Up to now, AI companies have accessed YouTube’s vast resources of videos, captions, and other materials without seeking permission. A startup focused on content licensing for AI, named Calliope Networks, aims to alter this trend with its initiative called “License to Scrape,” which directly targets YouTube creators.
“There’s clear interest from AI companies to gather YouTube content, as evidenced by their ongoing actions. Our objective is to develop a tool that facilitates legal and straightforward access for them,” states Calliope Networks CEO Dave Davis. In contrast to large social platforms like Reddit, YouTube hasn’t formed agreements with major AI firms to allow scraping of its videos. The benefit of the License to Scrape is its ability to bypass the need for YouTube itself to provide a massive archive of content at once, instead organizing a collective of creators to negotiate a comprehensive license.
Davis, who previously worked in traditional media licensing and left his position at the Motion Picture Licensing Corporation to establish Calliope, believes that the AI sector will shift from unapproved scraping to a licensing framework. This perspective is gaining traction, coinciding with a surge in startups focused on AI data licensing. Calliope Networks is a founding member of the Datasets Providers Alliance, a group that mandates all creators and rights holders to consent to scraping.
Davis envisions the following process: YouTube creators willing to license their content will forge an agreement with Calliope, which will, in turn, sublicense the material for training generative AI models. To make the venture appealing to AI companies, a substantial amount of content will be essential, so the initiative must rally enough YouTubers before it can effectively commence. Calliope would retain a share of the licensing fees collected from the AI firms.
While there isn’t currently a similar approach in the AI sector, Davis has crafted the scraping license format by drawing inspiration from established practices within the entertainment field, such as those used by Broadcast Music Inc. (BMI) and the American Society of Composers, Authors, and Publishers (ASCAP), both of which implement blanket licenses for music.
“We are still in the preliminary recruitment phase,” Davis notes. He anticipates that Calliope will need to provide a minimum of 25,000 to 50,000 hours of YouTube content to gain traction within the AI realm. The necessity for this substantial amount of footage highlights the importance of collaboration among creators in monetizing AI training—volume plays a crucial role in this industry, as video generators rely on vast quantities of data.
At this point, no major influencers have publicly backed the license; however, Calliope has already approached several influencer marketing agencies, including Viral Nation, to onboard clients. “The feedback from creators has been extremely positive,” shares Bianca Serafini, the head of content licensing at Viral Nation. She is optimistic that a significant portion of their nearly 900 YouTube creators will get involved. “This is the first time we’ve been presented with something like this.”

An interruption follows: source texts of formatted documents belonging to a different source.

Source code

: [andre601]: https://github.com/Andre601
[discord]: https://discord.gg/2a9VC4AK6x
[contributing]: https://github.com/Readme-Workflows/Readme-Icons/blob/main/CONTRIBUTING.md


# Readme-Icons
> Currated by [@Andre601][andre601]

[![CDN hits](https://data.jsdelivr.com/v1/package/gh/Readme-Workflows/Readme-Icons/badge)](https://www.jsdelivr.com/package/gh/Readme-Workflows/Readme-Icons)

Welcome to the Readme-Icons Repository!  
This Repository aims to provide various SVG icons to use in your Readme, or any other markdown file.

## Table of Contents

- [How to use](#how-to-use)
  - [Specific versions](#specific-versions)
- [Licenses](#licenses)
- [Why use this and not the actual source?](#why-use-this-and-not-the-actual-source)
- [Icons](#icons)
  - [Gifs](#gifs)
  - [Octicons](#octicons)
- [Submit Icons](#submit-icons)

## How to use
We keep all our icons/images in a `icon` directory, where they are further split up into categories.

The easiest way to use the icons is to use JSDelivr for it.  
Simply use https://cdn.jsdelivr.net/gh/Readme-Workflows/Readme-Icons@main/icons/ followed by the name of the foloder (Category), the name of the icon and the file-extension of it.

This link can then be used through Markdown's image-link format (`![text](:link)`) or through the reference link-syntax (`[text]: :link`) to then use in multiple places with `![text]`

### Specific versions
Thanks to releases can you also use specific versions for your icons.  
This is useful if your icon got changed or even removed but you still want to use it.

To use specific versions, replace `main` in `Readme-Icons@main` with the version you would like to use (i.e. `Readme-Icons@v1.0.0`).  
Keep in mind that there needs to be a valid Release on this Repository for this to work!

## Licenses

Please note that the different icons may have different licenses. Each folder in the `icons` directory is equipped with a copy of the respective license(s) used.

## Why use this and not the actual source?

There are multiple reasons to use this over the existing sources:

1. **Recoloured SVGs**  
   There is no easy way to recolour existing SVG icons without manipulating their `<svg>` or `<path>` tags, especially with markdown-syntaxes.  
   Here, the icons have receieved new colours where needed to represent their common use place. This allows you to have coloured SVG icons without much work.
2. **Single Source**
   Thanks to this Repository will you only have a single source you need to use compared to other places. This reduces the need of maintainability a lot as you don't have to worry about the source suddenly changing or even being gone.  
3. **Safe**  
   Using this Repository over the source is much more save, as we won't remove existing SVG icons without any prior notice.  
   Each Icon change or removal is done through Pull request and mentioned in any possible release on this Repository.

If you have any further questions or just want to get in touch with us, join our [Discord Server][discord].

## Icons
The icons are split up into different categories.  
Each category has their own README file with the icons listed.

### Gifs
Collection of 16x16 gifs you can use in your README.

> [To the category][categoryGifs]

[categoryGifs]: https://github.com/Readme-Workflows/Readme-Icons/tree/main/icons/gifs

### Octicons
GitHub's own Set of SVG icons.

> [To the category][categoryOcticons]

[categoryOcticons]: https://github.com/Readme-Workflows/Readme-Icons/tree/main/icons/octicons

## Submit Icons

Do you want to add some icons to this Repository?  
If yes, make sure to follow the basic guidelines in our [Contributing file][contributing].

So, what is YouTube’s perspective on this initiative? While Davis has not collaborated directly with the platform regarding this project, he believes that it aligns with YouTube’s goals. “I think YouTube aims to empower creators with greater control,” Davis explains.
While YouTube refrains from commenting on specific licensing firms, it does advocate for users to form their own agreements. “In general, creators can negotiate arrangements with third-party companies regarding their content on our platform,” states YouTube spokesperson Jack Malon. He highlighted that the company has recently issued a blog post outlining its commitment to providing YouTubers with “more control” in the era of AI. A key aspect for YouTube is obtaining authorization or explicit permission: “Unauthorized access to creator content is against YouTube’s Terms of Service, and we will continue to implement measures to ensure third parties uphold these terms.”
The success of the License to Scrape program hinges not just on attracting prominent YouTubers, but also on a significant transformation in how AI companies approach foundational training. With over 30 copyright cases concerning permissionless data-scraping currently underway in US courts, such a transformation may eventually be legally required. Nevertheless, as text-to-video generation tools typically demand vast amounts of high-quality data to function effectively, the quest for new data sources may need to adopt a different strategy.
Until then, it remains uncertain if major AI firms intend to cease their data scraping activities on what they label as “publicly available” information from sites like YouTube. When they secure agreements that encompass foundational model training—such as AI startup Runway partnering with movie studio Lionsgate—the data typically isn’t “publicly available.” Most agreements they are forging with platforms and publishers are geared towards supplying content for AI search products like SearchGPT rather than foundational model training. Recently, after facing a legal threat from the well-known UK-based parenting forum Mumsnet, OpenAI informed WIRED of its primary interest in licensing large datasets that aren’t publicly accessible.
Meanwhile, proponents of this initiative believe it’s essential to advance rather than waiting for AI companies to exhibit interest. “We just have to get ahead of this,” asserts Serafini.